3. THIS IS A COMPUTATION QUESTION. Even-numbered doubles occur if

you throw a pair of twos, fours or sixes. On a pair of fair six-sided dice, what is the

probability of throwing three consecutive even-numbered doubles?

ANSWER: 1/1728

4. It was created in 1915 by a merger of the Revenue Cutter Service and the US

Lifesaving Service, and it absorbed the US Lighthouse Service in 1939. During

peacetime, it operates as part of the Department of Homeland Security, but during

wartime, what smallest branch of the US Armed Services becomes part of the Navy?

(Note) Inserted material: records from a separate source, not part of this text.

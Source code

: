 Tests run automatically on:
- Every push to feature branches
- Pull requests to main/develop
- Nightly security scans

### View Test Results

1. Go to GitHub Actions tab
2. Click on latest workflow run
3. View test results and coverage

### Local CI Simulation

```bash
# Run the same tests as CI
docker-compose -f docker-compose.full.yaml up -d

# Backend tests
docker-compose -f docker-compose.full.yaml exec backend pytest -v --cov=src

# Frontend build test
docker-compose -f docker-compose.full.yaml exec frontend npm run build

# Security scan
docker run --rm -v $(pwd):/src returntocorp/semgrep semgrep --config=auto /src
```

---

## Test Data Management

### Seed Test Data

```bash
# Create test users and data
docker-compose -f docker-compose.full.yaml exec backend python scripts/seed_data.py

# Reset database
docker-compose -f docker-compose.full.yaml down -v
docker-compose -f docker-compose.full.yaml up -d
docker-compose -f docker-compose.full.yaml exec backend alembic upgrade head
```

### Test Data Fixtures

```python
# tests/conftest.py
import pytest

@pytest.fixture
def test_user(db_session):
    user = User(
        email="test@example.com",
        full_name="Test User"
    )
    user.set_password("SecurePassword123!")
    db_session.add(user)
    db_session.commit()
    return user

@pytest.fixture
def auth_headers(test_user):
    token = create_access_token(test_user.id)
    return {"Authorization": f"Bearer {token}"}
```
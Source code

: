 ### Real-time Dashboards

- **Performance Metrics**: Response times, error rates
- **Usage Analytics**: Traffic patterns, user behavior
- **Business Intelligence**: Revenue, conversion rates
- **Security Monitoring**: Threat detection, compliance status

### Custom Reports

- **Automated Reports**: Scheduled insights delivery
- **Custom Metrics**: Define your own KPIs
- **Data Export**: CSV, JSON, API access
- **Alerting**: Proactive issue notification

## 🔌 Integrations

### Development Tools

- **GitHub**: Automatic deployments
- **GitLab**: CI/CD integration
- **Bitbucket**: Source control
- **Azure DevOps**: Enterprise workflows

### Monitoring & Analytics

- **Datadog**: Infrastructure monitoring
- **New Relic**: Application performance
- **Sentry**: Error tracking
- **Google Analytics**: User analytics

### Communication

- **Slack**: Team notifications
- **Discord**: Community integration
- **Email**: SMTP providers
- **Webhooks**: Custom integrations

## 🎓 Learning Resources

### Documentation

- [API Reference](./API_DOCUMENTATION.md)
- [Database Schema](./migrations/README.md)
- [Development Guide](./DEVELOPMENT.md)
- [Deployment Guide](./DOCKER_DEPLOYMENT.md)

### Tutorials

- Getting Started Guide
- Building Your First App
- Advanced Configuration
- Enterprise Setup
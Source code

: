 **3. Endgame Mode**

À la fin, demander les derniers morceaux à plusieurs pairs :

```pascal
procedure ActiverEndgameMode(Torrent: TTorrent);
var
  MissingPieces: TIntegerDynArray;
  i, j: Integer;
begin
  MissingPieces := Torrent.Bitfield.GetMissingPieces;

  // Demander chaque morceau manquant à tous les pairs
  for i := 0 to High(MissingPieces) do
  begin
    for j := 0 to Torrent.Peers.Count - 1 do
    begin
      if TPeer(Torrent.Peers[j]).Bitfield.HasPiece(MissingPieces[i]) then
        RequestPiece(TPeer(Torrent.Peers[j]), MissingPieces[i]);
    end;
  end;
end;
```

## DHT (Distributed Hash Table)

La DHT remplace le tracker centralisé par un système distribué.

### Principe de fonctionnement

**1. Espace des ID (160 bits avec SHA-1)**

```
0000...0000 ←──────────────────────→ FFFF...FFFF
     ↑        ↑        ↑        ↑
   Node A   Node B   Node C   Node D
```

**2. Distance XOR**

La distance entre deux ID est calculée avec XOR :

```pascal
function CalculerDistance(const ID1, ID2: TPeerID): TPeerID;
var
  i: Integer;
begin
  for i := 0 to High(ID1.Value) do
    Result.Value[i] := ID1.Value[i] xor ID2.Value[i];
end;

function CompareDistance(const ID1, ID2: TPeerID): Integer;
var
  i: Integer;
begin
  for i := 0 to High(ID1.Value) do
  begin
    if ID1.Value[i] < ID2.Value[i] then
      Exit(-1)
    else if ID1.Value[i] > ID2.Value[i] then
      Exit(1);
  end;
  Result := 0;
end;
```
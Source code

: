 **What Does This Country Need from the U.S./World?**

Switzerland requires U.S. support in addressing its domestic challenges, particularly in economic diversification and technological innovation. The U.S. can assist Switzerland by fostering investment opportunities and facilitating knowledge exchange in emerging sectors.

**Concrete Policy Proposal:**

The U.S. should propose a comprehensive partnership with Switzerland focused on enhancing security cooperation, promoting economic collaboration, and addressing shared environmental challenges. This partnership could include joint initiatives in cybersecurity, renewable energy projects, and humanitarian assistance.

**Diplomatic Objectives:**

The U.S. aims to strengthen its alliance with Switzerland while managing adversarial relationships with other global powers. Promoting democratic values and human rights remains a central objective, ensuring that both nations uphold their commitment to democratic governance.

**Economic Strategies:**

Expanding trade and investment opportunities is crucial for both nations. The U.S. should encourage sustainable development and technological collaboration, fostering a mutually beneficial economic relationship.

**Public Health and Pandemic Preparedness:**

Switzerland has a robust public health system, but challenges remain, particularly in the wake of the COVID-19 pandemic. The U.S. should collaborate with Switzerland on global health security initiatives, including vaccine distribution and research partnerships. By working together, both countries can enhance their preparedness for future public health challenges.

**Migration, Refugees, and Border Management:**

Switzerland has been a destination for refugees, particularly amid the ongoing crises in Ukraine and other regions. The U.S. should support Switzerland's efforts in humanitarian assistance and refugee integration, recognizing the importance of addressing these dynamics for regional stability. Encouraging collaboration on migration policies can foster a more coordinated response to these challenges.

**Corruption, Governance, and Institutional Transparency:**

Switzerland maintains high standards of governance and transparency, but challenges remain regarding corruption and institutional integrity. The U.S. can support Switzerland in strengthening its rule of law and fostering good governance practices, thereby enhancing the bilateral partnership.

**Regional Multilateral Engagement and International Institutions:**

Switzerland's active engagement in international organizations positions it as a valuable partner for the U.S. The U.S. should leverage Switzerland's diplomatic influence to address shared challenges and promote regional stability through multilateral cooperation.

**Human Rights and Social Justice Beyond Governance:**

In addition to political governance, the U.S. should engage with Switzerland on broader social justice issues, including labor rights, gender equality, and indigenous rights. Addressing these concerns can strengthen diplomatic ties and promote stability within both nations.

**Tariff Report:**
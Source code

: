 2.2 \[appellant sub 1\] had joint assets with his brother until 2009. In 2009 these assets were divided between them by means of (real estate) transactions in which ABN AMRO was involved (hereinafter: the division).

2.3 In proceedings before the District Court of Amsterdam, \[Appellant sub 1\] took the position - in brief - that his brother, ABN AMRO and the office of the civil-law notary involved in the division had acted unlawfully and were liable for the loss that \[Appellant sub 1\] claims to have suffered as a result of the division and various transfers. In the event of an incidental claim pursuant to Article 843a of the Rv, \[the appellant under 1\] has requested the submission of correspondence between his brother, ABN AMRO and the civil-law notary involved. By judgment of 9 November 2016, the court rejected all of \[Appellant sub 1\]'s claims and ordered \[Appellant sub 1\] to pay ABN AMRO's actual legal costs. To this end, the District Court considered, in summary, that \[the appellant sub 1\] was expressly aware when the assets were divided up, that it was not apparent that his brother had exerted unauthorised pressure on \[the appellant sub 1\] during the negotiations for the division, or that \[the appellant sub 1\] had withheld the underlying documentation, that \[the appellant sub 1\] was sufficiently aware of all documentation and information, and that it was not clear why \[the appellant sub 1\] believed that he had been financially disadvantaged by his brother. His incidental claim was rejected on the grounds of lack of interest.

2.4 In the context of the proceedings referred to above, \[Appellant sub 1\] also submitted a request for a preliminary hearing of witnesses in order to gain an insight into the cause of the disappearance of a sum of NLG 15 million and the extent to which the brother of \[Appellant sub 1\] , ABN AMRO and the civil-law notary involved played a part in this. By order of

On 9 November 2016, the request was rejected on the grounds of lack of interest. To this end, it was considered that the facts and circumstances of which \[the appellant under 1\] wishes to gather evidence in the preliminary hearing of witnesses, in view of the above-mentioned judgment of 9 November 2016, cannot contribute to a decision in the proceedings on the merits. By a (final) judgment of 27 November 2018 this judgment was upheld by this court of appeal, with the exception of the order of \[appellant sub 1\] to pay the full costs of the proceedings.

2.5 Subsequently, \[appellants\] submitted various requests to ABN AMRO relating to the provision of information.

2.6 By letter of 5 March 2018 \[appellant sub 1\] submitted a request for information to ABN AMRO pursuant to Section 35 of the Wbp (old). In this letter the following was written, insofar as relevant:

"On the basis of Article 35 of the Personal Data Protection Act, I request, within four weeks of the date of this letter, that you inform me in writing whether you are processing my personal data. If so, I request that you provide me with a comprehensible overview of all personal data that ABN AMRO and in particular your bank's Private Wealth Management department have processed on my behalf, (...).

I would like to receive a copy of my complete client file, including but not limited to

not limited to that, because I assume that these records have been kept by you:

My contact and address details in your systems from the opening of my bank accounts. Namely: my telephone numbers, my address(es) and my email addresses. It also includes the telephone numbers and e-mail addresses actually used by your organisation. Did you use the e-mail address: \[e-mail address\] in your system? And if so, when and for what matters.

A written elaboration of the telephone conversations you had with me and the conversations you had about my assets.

ANSWER: United States Coast Guard

5. Discovered by John Bell Hatcher in 1888, it is the official state fossil of South

Dakota. They had a “frill” on the back of their skulls, a single horn above their noses and

a pair of yard-long horns above their eyes. Name this herbivorous dinosaur whose name

is Greek for three-horned face.

ANSWER: triceratops

1. He left Rome at age 20, allegedly owing 250 talents to his creditors, but returned

to become Julius Caesar’s Master of the Horse and read Caesar’s will to the Roman

people. His fall occurred after the disaster at Actium, where he was defeated by Octavian.

Who committed suicide in 30 BC, after hearing of the suicide of his lover, Cleopatra?

ANSWER: Marc Anthony (or Marcus Antonius) (NOTE: One talent is believed to be

about 110 pounds, and talents were usually measured in gold.)

2. Despite the fact that she averaged a WNBA record 25.3 points per game, and

scored 47 points in a game against the Houston Comets, her team just missed the 2006

playoffs. Name this shooting guard for the Phoenix Mercury who also won three straight

titles while at the University of Connecticut.

ANSWER: Diana Taurasi (tar-AH-zee)

3. THIS IS A COMPUTATION QUESTION. What is the product of (x squared

plus 3x plus 5) and (x plus 1)?

ANSWER: x cubed plus four x squared plus eight x plus five (x3 + 4x2 + 8x + 5)

4. In the sentence, “The award was split between the two of you,” which two words

can be changed to increase, by one, the number of award winners?

ANSWER: between and two (to “among” and “three,” respectively)

5. Four pi times 10 to the minus seven tesla times meters per ampere is the value of

what constant with symbol mu sub zero?